Menelisik Kiat Sukses Wisudawan Terbaik Prodi IQT IAIN Madura

  • Whatsapp

Berbekal “DUIT”, SITI ROHMAH Persembahkan Prestasi untuk Orang Tua

Lulus tepat waktu dan meraih gelar sarjana terbaik, merupakan impian setiap mahasiswa sejak menapakkan kaki di dunia kuliah. Tentu, untuk meraih impian itu, banyak hal yang harus dikorbankan dalam perjalanannya.

Asbuna Purwati, Pamekasan

Bacaan Lainnya

Pengorbanan untuk menggapai impian, tidak hanya soal finansial. Tenaga dan pikiran tentu juga harus dikorbankan. Namun demikian, semuanya akan terbayar saat impian berupa toga dan predikat wisudawan terbaik disematkan pada diri kita.

Hal itu yang dirasakan oleh Siti Rohmah saat Institut Agama Islam Negeri (IAIN) Madura, menggelar wisuda ke-31 strata satu (S-1) pada Rabu dan Kamis (15-16/9/2021) kemarin.

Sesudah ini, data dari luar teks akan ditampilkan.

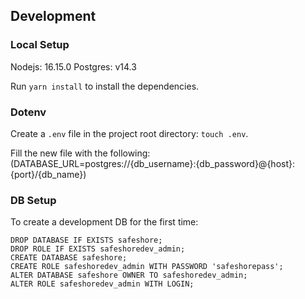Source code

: ## Development

### Local Setup

Nodejs: 16.15.0
Postgres: v14.3

Run `yarn install` to install the dependencies.

### Dotenv

Create a `.env` file in the project root directory: `touch .env`.

Fill the new file with the following:
(DATABASE_URL=postgres://{db_username}:{db_password}@{host}:{port}/{db_name})

### DB Setup

To create a development DB for the first time:

```
DROP DATABASE IF EXISTS safeshore;
DROP ROLE IF EXISTS safeshoredev_admin;
CREATE DATABASE safeshore;
CREATE ROLE safeshoredev_admin WITH PASSWORD 'safeshorepass';
ALTER DATABASE safeshore OWNER TO safeshoredev_admin;
ALTER ROLE safeshoredev_admin WITH LOGIN;
```
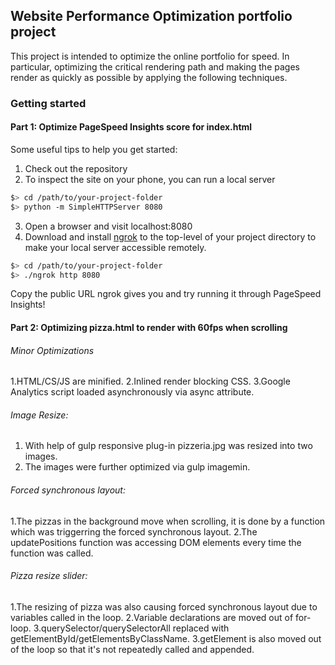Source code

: ## Website Performance Optimization portfolio project

This project is intended to optimize the online portfolio for speed. In particular, optimizing the critical rendering path and making the pages render as quickly as possible by applying the following techniques.


### Getting started

#### Part 1: Optimize PageSpeed Insights score for index.html

Some useful tips to help you get started:

1. Check out the repository
2. To inspect the site on your phone, you can run a local server

  ```bash
  $> cd /path/to/your-project-folder
  $> python -m SimpleHTTPServer 8080
  ```

3. Open a browser and visit localhost:8080
4. Download and install [ngrok](https://ngrok.com/) to the top-level of your project directory to make your local server accessible remotely.

  ``` bash
  $> cd /path/to/your-project-folder
  $> ./ngrok http 8080
  ```

Copy the public URL ngrok gives you and try running it through PageSpeed Insights!


#### Part 2: Optimizing pizza.html to render with 60fps when scrolling

###### Minor Optimizations

1.HTML/CS/JS are minified.
2.Inlined render blocking CSS.
3.Google Analytics script loaded asynchronously via async attribute.

###### Image Resize:

1. With help of gulp responsive plug-in pizzeria.jpg was resized into two images.
2. The images were further optimized via gulp imagemin.

###### Forced synchronous layout:

1.The pizzas in the background move when scrolling, it is done by a function which was triggerring the forced synchronous layout.
2.The updatePositions function was accessing DOM elements every time the function was called.

###### Pizza resize slider:

1.The resizing of pizza was also causing forced synchronous layout due to variables called in the loop.
2.Variable declarations are moved out of for-loop.
3.querySelector/querySelectorAll replaced with getElementById/getElementsByClassName.
3.getElement is also moved out of the loop so that it's not repeatedly called and appended.

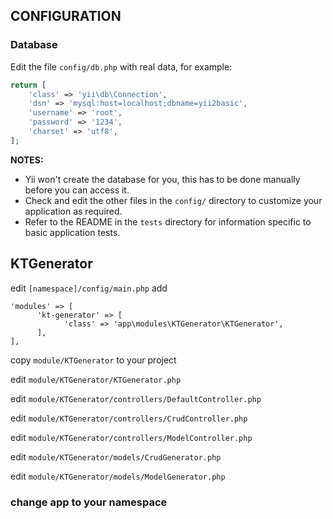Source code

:CONFIGURATION
-------------

### Database

Edit the file `config/db.php` with real data, for example:

```php
return [
    'class' => 'yii\db\Connection',
    'dsn' => 'mysql:host=localhost;dbname=yii2basic',
    'username' => 'root',
    'password' => '1234',
    'charset' => 'utf8',
];
```

**NOTES:**
- Yii won't create the database for you, this has to be done manually before you can access it.
- Check and edit the other files in the `config/` directory to customize your application as required.
- Refer to the README in the `tests` directory for information specific to basic application tests.

KTGenerator
------------

edit `[namespace]/config/main.php` add

```
'modules' => [
      'kt-generator' => [
            'class' => 'app\modules\KTGenerator\KTGenerator',
      ],
],
```

copy `module/KTGenerator` to your project

edit `module/KTGenerator/KTGenerator.php` 

edit `module/KTGenerator/controllers/DefaultController.php` 

edit `module/KTGenerator/controllers/CrudController.php` 

edit `module/KTGenerator/controllers/ModelController.php` 

edit `module/KTGenerator/models/CrudGenerator.php` 

edit `module/KTGenerator/models/ModelGenerator.php` 

### change app to your namespace

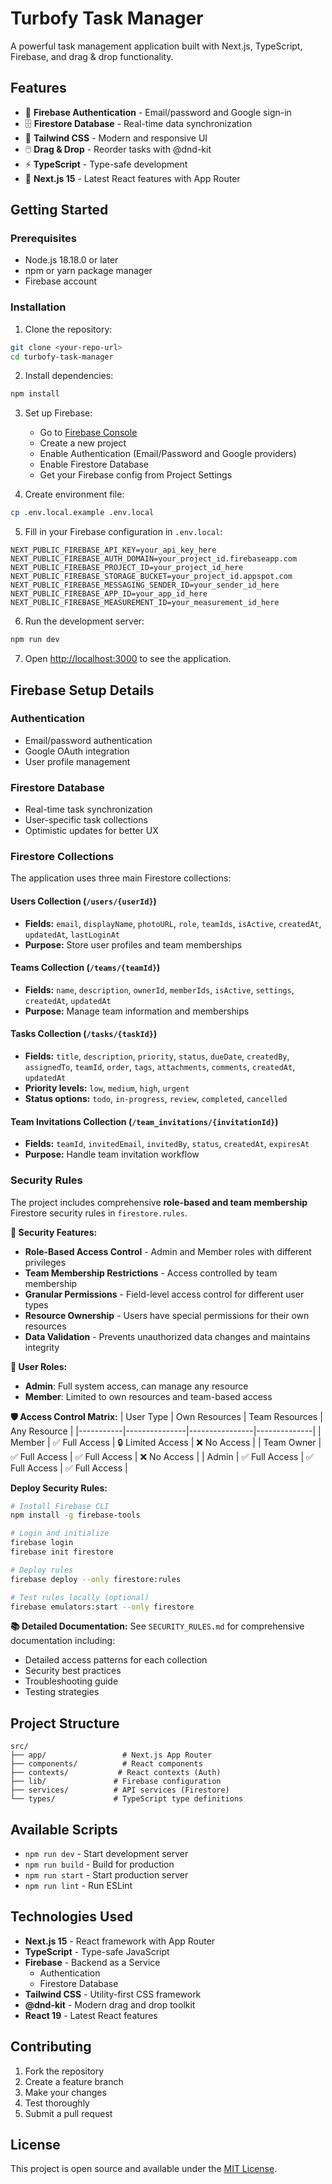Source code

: # Turbofy Task Manager

A powerful task management application built with Next.js, TypeScript, Firebase, and drag & drop functionality.

## Features

- 🔐 **Firebase Authentication** - Email/password and Google sign-in
- 🗄️ **Firestore Database** - Real-time data synchronization
- 🎨 **Tailwind CSS** - Modern and responsive UI
- 🖱️ **Drag & Drop** - Reorder tasks with @dnd-kit
- ⚡ **TypeScript** - Type-safe development
- 🚀 **Next.js 15** - Latest React features with App Router

## Getting Started

### Prerequisites

- Node.js 18.18.0 or later
- npm or yarn package manager
- Firebase account

### Installation

1. Clone the repository:
```bash
git clone <your-repo-url>
cd turbofy-task-manager
```

2. Install dependencies:
```bash
npm install
```

3. Set up Firebase:
   - Go to [Firebase Console](https://console.firebase.google.com/)
   - Create a new project
   - Enable Authentication (Email/Password and Google providers)
   - Enable Firestore Database
   - Get your Firebase config from Project Settings

4. Create environment file:
```bash
cp .env.local.example .env.local
```

5. Fill in your Firebase configuration in `.env.local`:
```env
NEXT_PUBLIC_FIREBASE_API_KEY=your_api_key_here
NEXT_PUBLIC_FIREBASE_AUTH_DOMAIN=your_project_id.firebaseapp.com
NEXT_PUBLIC_FIREBASE_PROJECT_ID=your_project_id_here
NEXT_PUBLIC_FIREBASE_STORAGE_BUCKET=your_project_id.appspot.com
NEXT_PUBLIC_FIREBASE_MESSAGING_SENDER_ID=your_sender_id_here
NEXT_PUBLIC_FIREBASE_APP_ID=your_app_id_here
NEXT_PUBLIC_FIREBASE_MEASUREMENT_ID=your_measurement_id_here
```

6. Run the development server:
```bash
npm run dev
```

7. Open [http://localhost:3000](http://localhost:3000) to see the application.

## Firebase Setup Details

### Authentication
- Email/password authentication
- Google OAuth integration
- User profile management

### Firestore Database
- Real-time task synchronization
- User-specific task collections
- Optimistic updates for better UX

### Firestore Collections

The application uses three main Firestore collections:

#### **Users Collection** (`/users/{userId}`)
- **Fields:** `email`, `displayName`, `photoURL`, `role`, `teamIds`, `isActive`, `createdAt`, `updatedAt`, `lastLoginAt`
- **Purpose:** Store user profiles and team memberships

#### **Teams Collection** (`/teams/{teamId}`)
- **Fields:** `name`, `description`, `ownerId`, `memberIds`, `isActive`, `settings`, `createdAt`, `updatedAt`
- **Purpose:** Manage team information and memberships

#### **Tasks Collection** (`/tasks/{taskId}`)
- **Fields:** `title`, `description`, `priority`, `status`, `dueDate`, `createdBy`, `assignedTo`, `teamId`, `order`, `tags`, `attachments`, `comments`, `createdAt`, `updatedAt`
- **Priority levels:** `low`, `medium`, `high`, `urgent`
- **Status options:** `todo`, `in-progress`, `review`, `completed`, `cancelled`

#### **Team Invitations Collection** (`/team_invitations/{invitationId}`)
- **Fields:** `teamId`, `invitedEmail`, `invitedBy`, `status`, `createdAt`, `expiresAt`
- **Purpose:** Handle team invitation workflow

### Security Rules
The project includes comprehensive **role-based and team membership** Firestore security rules in `firestore.rules`. 

**🔐 Security Features:**
- **Role-Based Access Control** - Admin and Member roles with different privileges
- **Team Membership Restrictions** - Access controlled by team membership
- **Granular Permissions** - Field-level access control for different user types
- **Resource Ownership** - Users have special permissions for their own resources
- **Data Validation** - Prevents unauthorized data changes and maintains integrity

**👥 User Roles:**
- **Admin**: Full system access, can manage any resource
- **Member**: Limited to own resources and team-based access

**🛡️ Access Control Matrix:**
| User Type | Own Resources | Team Resources | Any Resource |
|-----------|---------------|----------------|--------------|
| Member | ✅ Full Access | 🔒 Limited Access | ❌ No Access |
| Team Owner | ✅ Full Access | ✅ Full Access | ❌ No Access |
| Admin | ✅ Full Access | ✅ Full Access | ✅ Full Access |

**Deploy Security Rules:**
```bash
# Install Firebase CLI
npm install -g firebase-tools

# Login and initialize
firebase login
firebase init firestore

# Deploy rules
firebase deploy --only firestore:rules

# Test rules locally (optional)
firebase emulators:start --only firestore
```

**📚 Detailed Documentation:**
See `SECURITY_RULES.md` for comprehensive documentation including:
- Detailed access patterns for each collection
- Security best practices
- Troubleshooting guide
- Testing strategies

## Project Structure

```
src/
├── app/                 # Next.js App Router
├── components/          # React components
├── contexts/           # React contexts (Auth)
├── lib/               # Firebase configuration
├── services/          # API services (Firestore)
└── types/             # TypeScript type definitions
```

## Available Scripts

- `npm run dev` - Start development server
- `npm run build` - Build for production
- `npm run start` - Start production server
- `npm run lint` - Run ESLint

## Technologies Used

- **Next.js 15** - React framework with App Router
- **TypeScript** - Type-safe JavaScript
- **Firebase** - Backend as a Service
  - Authentication
  - Firestore Database
- **Tailwind CSS** - Utility-first CSS framework
- **@dnd-kit** - Modern drag and drop toolkit
- **React 19** - Latest React features

## Contributing

1. Fork the repository
2. Create a feature branch
3. Make your changes
4. Test thoroughly
5. Submit a pull request

## License

This project is open source and available under the [MIT License](LICENSE).
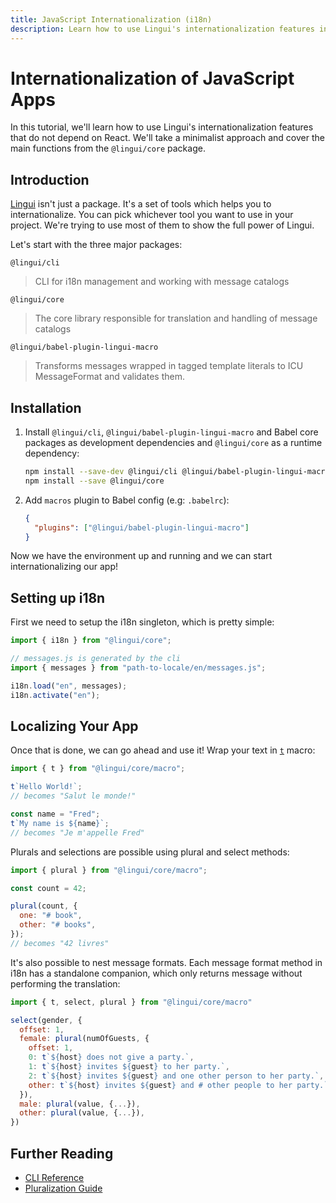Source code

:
 ```yaml
---
title: JavaScript Internationalization (i18n)
description: Learn how to use Lingui's internationalization features in your vanilla JavaScript application
---
```


# Internationalization of JavaScript Apps

In this tutorial, we'll learn how to use Lingui's internationalization features that do not depend on React. We'll take a minimalist approach and cover the main functions from the `@lingui/core` package.

## Introduction

[Lingui](https://github.com/lingui/js-lingui) isn't just a package. It's a set of tools which helps you to internationalize. You can pick whichever tool you want to use in your project. We're trying to use most of them to show the full power of Lingui.

Let's start with the three major packages:

`@lingui/cli`

> CLI for i18n management and working with message catalogs

`@lingui/core`

> The core library responsible for translation and handling of message catalogs

`@lingui/babel-plugin-lingui-macro`

> Transforms messages wrapped in tagged template literals to ICU MessageFormat and validates them.

## Installation

1.  Install `@lingui/cli`, `@lingui/babel-plugin-lingui-macro` and Babel core packages as development dependencies and `@lingui/core` as a runtime dependency:

    ```bash npm2yarn
    npm install --save-dev @lingui/cli @lingui/babel-plugin-lingui-macro @babel/core
    npm install --save @lingui/core
    ```

2.  Add `macros` plugin to Babel config (e.g: `.babelrc`):

    ```json
    {
      "plugins": ["@lingui/babel-plugin-lingui-macro"]
    }
    ```

Now we have the environment up and running and we can start internationalizing our app!

## Setting up i18n

First we need to setup the i18n singleton, which is pretty simple:

```js
import { i18n } from "@lingui/core";

// messages.js is generated by the cli
import { messages } from "path-to-locale/en/messages.js";

i18n.load("en", messages);
i18n.activate("en");
```

## Localizing Your App

Once that is done, we can go ahead and use it! Wrap your text in [`t`](/docs/ref/macro.mdx#t) macro:

```js
import { t } from "@lingui/core/macro";

t`Hello World!`;
// becomes "Salut le monde!"

const name = "Fred";
t`My name is ${name}`;
// becomes "Je m'appelle Fred"
```

Plurals and selections are possible using plural and select methods:

```js
import { plural } from "@lingui/core/macro";

const count = 42;

plural(count, {
  one: "# book",
  other: "# books",
});
// becomes "42 livres"
```

It's also possible to nest message formats. Each message format method in i18n has a standalone companion, which only returns message without performing the translation:

```js
import { t, select, plural } from "@lingui/core/macro"

select(gender, {
  offset: 1,
  female: plural(numOfGuests, {
    offset: 1,
    0: t`${host} does not give a party.`,
    1: t`${host} invites ${guest} to her party.`,
    2: t`${host} invites ${guest} and one other person to her party.`,
    other: t`${host} invites ${guest} and # other people to her party.`
  }),
  male: plural(value, {...}),
  other: plural(value, {...}),
})
```

## Further Reading

- [CLI Reference](/docs/ref/cli.md)
- [Pluralization Guide](/docs/guides/plurals.md)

Perjuangan Siti Rohmah selama 3,5 tahun duduk mengikuti perkuliahan terbayar saat namanya disebut diantara 18 wisudawan terbaik dengan predikat pujian. Mahasiswa Program Studi Ilmu Al-Qur’an dan Tafsir (IQT) penuh haru, saat menerima penghargaan di hadapan keluarganya.

Kepada Kabarmadura.id, dara asal Dusun Berjateh, Desa Sumber Jati, Kecamatan Kadur, Kabupaten Pamekasan ini, mengaku, semenjak di pesantren dirinya selalu berupaya memberikan yang terbaik demi membanggakan keluarga.

Hasilnya, perempuan kelahiran 28 Februari 1998 ini pun mampu mempersembahkan sederet prestasi saat mengenyam pendidikan di pesantren Nurul Qur’an Kraksaan Probolinggo. Ia pernah dinobatkan sebagai Juara I Musabaqoh Hifdzil Qur’an (MHQ) 20 jus tingkat kabupaten di Kraksaan Probolinggo.

Bekal prestasi itu ia bawa ke meja kuliah. Saat menjadi mahasiswa, pemilik IPK akhir 3,70 ini, menjadi juara 1 pidato Bahasa Madura dan juara 3 lomba baca kitab di Asrama Khodijah Perumnas Tlanakan Indah.

“Allah tidak akan menyia-nyiakan do’a hambaNya. Seperti yang pernah saya doakan dulu. Alhamdulillah sekarang tercapai,” tuturnya.

Mahasiswa yang mendapatkan beasiswa pendidikan miskin berprestasi (bidikmisi) IAIN Madura itu, menyampaikan, kunci sukses yang selalui ia pegang adalah duit. Duit bukan berarti uang, melainkan sebuah singkatan dari doa, usaha, ikhtiyar, dan tawakal.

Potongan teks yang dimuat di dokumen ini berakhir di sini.